- **Work order**: From the records below, please print only the lines from the one containing "We have determined" through the one containing "University of Foreign", both included. Skip the pictures.

*** Opening Material for this task ***

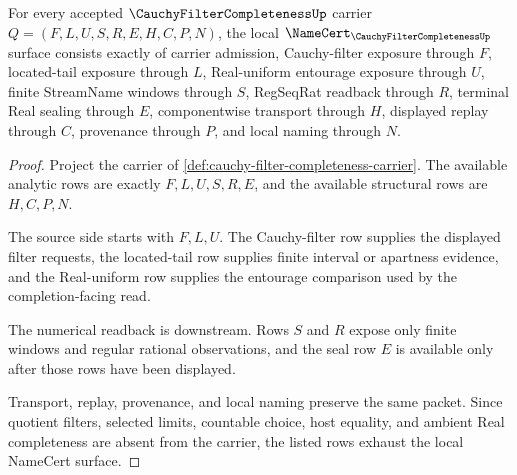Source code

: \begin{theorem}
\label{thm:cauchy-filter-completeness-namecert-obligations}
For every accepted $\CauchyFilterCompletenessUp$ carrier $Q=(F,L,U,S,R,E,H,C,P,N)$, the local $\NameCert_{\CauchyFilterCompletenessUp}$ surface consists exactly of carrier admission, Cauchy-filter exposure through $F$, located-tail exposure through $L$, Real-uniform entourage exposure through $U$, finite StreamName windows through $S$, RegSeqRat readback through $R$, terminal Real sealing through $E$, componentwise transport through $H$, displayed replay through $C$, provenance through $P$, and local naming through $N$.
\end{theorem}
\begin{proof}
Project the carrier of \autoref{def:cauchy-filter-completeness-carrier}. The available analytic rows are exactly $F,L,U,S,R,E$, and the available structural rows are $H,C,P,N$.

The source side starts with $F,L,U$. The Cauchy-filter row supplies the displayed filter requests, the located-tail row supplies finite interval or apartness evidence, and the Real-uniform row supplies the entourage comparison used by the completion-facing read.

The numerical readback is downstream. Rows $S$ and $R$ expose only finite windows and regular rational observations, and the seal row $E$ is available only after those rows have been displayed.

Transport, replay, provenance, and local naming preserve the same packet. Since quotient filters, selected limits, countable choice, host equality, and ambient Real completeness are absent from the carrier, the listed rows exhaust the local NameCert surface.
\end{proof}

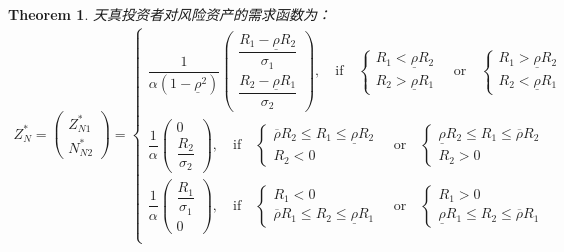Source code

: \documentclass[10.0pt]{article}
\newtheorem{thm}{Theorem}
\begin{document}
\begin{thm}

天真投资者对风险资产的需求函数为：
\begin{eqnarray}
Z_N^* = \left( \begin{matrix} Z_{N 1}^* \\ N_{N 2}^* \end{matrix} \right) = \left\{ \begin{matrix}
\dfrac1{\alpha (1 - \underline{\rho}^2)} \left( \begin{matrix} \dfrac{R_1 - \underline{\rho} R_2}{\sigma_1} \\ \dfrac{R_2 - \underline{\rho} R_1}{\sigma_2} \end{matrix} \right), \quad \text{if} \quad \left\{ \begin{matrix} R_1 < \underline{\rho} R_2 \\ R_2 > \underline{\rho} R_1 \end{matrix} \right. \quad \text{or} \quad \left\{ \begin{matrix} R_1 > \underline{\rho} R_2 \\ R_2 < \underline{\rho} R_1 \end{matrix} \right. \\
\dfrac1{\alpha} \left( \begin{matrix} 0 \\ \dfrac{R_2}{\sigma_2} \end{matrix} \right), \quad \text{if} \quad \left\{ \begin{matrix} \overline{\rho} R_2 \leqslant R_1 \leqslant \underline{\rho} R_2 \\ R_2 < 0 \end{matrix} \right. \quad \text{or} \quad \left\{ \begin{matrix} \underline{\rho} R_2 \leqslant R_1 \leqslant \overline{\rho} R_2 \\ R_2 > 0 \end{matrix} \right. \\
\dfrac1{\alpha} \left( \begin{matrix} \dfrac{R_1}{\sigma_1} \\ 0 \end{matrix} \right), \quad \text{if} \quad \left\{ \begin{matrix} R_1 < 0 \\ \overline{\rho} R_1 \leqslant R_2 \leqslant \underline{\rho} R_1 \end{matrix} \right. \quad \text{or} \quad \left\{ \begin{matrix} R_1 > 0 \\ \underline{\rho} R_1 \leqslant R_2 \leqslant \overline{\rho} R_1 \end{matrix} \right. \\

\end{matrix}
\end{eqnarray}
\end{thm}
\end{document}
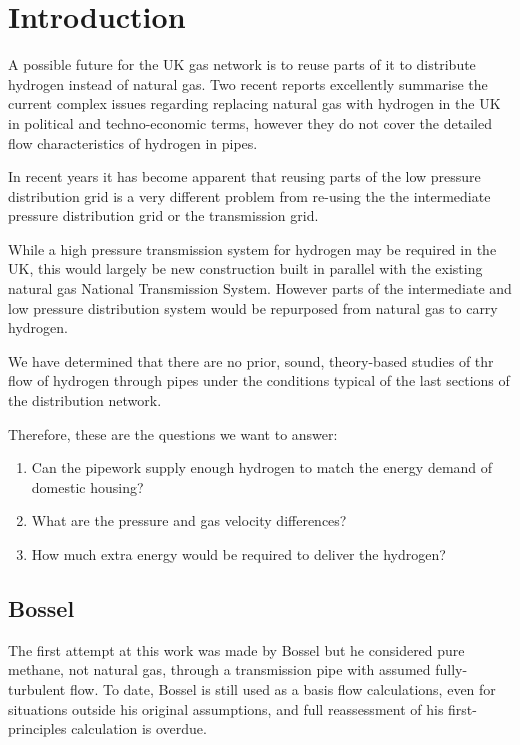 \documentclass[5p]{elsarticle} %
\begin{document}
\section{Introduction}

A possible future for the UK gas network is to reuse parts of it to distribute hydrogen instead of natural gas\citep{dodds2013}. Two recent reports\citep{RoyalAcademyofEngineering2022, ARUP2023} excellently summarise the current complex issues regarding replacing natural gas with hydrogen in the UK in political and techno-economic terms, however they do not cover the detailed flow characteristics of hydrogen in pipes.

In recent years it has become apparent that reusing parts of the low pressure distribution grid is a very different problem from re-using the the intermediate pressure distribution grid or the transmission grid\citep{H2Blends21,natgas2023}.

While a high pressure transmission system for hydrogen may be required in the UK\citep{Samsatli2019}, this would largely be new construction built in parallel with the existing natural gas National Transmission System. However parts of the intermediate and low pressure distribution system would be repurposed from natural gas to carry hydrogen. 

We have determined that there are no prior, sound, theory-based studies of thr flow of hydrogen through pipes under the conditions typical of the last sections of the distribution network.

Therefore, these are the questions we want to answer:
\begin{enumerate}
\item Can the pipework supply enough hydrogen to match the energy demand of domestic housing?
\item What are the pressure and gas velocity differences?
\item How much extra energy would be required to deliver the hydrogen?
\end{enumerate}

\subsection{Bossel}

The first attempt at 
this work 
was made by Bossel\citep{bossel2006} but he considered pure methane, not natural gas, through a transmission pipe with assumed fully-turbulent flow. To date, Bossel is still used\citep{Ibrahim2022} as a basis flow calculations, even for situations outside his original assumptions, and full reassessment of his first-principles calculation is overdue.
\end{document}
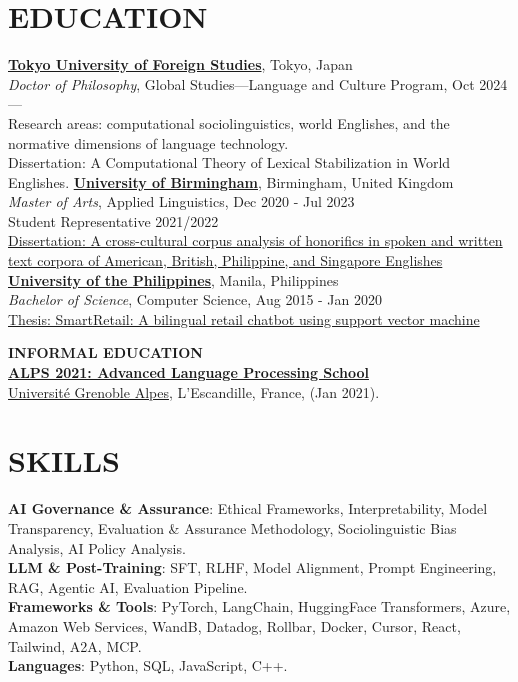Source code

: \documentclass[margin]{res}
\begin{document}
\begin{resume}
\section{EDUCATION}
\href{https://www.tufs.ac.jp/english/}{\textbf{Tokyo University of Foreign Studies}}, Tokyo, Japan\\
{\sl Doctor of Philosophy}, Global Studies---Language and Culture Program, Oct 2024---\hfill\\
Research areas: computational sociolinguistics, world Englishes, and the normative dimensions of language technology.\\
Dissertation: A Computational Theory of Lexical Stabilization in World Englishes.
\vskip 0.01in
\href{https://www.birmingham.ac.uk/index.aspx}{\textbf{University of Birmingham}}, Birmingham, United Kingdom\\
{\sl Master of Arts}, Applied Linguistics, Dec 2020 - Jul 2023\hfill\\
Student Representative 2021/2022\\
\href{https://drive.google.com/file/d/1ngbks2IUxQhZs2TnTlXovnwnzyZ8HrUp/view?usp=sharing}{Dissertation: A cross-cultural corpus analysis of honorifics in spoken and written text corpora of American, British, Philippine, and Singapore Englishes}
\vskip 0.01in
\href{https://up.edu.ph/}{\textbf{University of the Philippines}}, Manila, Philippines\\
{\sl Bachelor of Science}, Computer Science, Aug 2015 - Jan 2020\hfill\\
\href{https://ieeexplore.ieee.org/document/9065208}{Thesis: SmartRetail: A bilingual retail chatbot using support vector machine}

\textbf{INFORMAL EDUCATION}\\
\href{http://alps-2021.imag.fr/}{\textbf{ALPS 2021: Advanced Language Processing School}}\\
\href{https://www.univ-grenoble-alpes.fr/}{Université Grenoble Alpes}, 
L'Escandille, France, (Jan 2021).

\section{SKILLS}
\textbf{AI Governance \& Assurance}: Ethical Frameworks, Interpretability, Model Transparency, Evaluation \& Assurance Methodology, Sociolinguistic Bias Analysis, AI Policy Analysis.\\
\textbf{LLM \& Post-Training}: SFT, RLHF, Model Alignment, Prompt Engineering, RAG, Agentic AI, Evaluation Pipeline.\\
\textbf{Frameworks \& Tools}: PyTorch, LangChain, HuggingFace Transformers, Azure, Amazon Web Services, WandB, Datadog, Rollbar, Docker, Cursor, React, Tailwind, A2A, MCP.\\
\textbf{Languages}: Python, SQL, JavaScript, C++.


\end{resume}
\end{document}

*** Closing Material for this task ***

- **Response**:
We have determined that there are no prior, sound, theory-based studies of thr flow of hydrogen through pipes under the conditions typical of the last sections of the distribution network.

Therefore, these are the questions we want to answer:
\begin{enumerate}
\item Can the pipework supply enough hydrogen to match the energy demand of domestic housing?
\item What are the pressure and gas velocity differences?
\item How much extra energy would be required to deliver the hydrogen?
\end{enumerate}

\subsection{Bossel}

The first attempt at 
this work 
was made by Bossel\citep{bossel2006} but he considered pure methane, not natural gas, through a transmission pipe with assumed fully-turbulent flow. To date, Bossel is still used\citep{Ibrahim2022} as a basis flow calculations, even for situations outside his original assumptions, and full reassessment of his first-principles calculation is overdue.
\end{document}
Source code

: \documentclass[margin]{res}
\begin{document}
\begin{resume}
\section{EDUCATION}
\href{https://www.tufs.ac.jp/english/}{\textbf{Tokyo University of Foreign Studies}}, Tokyo, Japan\\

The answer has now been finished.